Who Knows Better, Job Analysts or Job Incumbents?

Topic(s): job performance
Publication: International Journal of Selection and Assessment (2012)
Article: Only Incumbent Raters in O*NET? Oh Yes! Oh No!
Authors: P.T. Walmsley, M.W. Natali, J.P. Campbell
Reviewed by: Megan Leasher

The U.S. Department of Labor hosts and updates a massive database for a growing number of occupations. This web-based database, O*NET, is available for free to the public and serves as the nation’s leading resource for job information. O*NET is a bastion of knowledge that can be leveraged for many purposes and audiences. Human resource professionals can use it to create job descriptions, develop criteria for selection and performance appraisal systems, and structure compensation systems. Students and job seekers will find value in researching future roles and career paths.

USING THE O*NET DATABASE

The occupational information in the O*NET database is based on a series of descriptors that identify work skills, abilities, activities, and the context in which work takes place. Descriptor data comes from two ratings sources: incumbents who are currently employed in the job as well as occupational analysts, commonly industrial and organizational psychologists who are expertly trained in job analysis. Although most agree that ratings from each of these data sources provide unique job information, others have proposed eliminating the analysts’ ratings in an effort to conserve resources. But instead of simple elimination, some have suggested that a series of statistical calculations could accurately estimate how the analyst would rate each work descriptor, thus substituting an imputed “rating” for what a real, live human analyst actually observing the job would rate.

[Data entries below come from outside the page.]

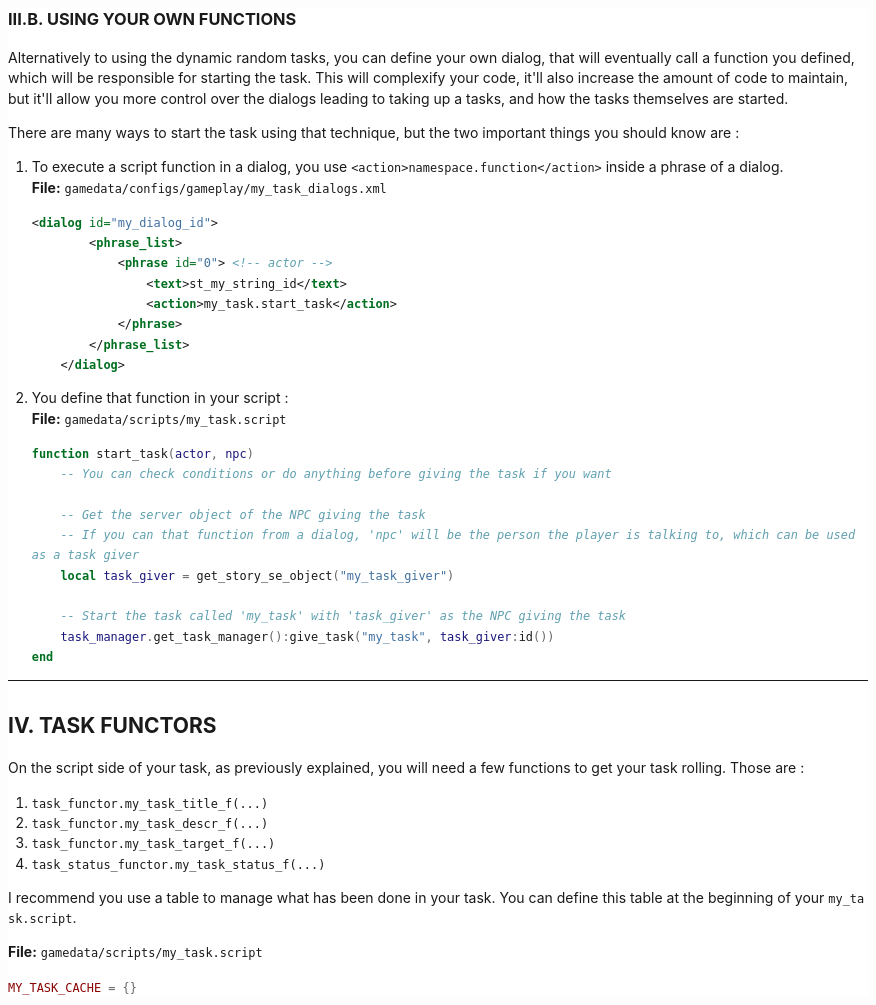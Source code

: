 ### III.B. USING YOUR OWN FUNCTIONS

Alternatively to using the dynamic random tasks, you can define your own dialog, that will eventually call a function you defined, which will be responsible for starting the task. This will complexify your code, it'll also increase the amount of code to maintain, but it'll allow you more control over the dialogs leading to taking up a tasks, and how the tasks themselves are started.

There are many ways to start the task using that technique, but the two important things you should know are :

1. To execute a script function in a dialog, you use `<action>namespace.function</action>` inside a phrase of a dialog.  
   **File:** `gamedata/configs/gameplay/my_task_dialogs.xml`
    ```xml
    <dialog id="my_dialog_id">
            <phrase_list>
                <phrase id="0"> <!-- actor -->
                    <text>st_my_string_id</text>
                    <action>my_task.start_task</action>
                </phrase>
            </phrase_list>
        </dialog>
    ```
2. You define that function in your script :  
    **File:** `gamedata/scripts/my_task.script`
    ```lua
    function start_task(actor, npc)
        -- You can check conditions or do anything before giving the task if you want
        
        -- Get the server object of the NPC giving the task 
        -- If you can that function from a dialog, 'npc' will be the person the player is talking to, which can be used as a task giver
        local task_giver = get_story_se_object("my_task_giver")
   
        -- Start the task called 'my_task' with 'task_giver' as the NPC giving the task
	    task_manager.get_task_manager():give_task("my_task", task_giver:id())
    end
    ```

---

## IV. TASK FUNCTORS

On the script side of your task, as previously explained, you will need a few functions to get your task rolling. Those are :
1. `task_functor.my_task_title_f(...)`
2. `task_functor.my_task_descr_f(...)`
3. `task_functor.my_task_target_f(...)`
4. `task_status_functor.my_task_status_f(...)`

I recommend you use a table to manage what has been done in your task. You can define this table at the beginning of your `my_task.script`.

**File:** `gamedata/scripts/my_task.script`
```lua
MY_TASK_CACHE = {}
```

This research tested this idea, to see if the would-be ratings of an analyst could be accurately computed. If so, it would suggest that analysts would no longer be needed to rate job descriptors, as we could simply calculate what their ratings would be. Who needs more humans when you have stats to compute their thoughts? The authors tested multiple statistical methods, all combinations of work descriptors, and substituted calculated ratings in both directions (incumbent for analyst and vice versa). Overall, they found that it was not possible to accurately substitute one group’s rating for another, nor accurately calculate the would-be ratings of analysts. We need both analyst and incumbent viewpoints for the most accurate O*NET database.

Said another way, the analyst is a job watcher. Peering in from the outside, the job watcher is trained in the art of observation and the science of how to operationalize and measure it.  Then you have the incumbent, the job do-er.  The job do-er is trained in the mental and physical steps required to accomplish the tasks of the job. Both the do-er and the watcher capture valuable, meaningful aspects of the job that the other cannot. They are not mathematically substitutable. They are not imputable from a series of formulas. They are a necessary pair, each unique in the value they bring.

SIMILARITIES WITH 360 DEGREE FEEDBACK

This article sounds very much like the same debates over using 360° feedback tools for development. People have different perspectives for a variety of reasons. These perspectives have been found, for the most part, to be unique enough (from a statistical perspective) that we should pay attention to the different viewpoints. By doing this, we are able to see a more complete, holistic view of a person in order to provide every angle of unique developmental feedback possible. O*NET descriptor ratings appear to follow suit; we want to tell the best, most accurate story possible, and the moral of the story is that one storyteller simply cannot accomplish this alone.

Walmsley, P. T., Natali, M. W., & Campbell, J. P. (2012). Only incumbent raters in O*NET? Oh yes! On no!.  International Journal of Selection and Assessment, 20, 283-296.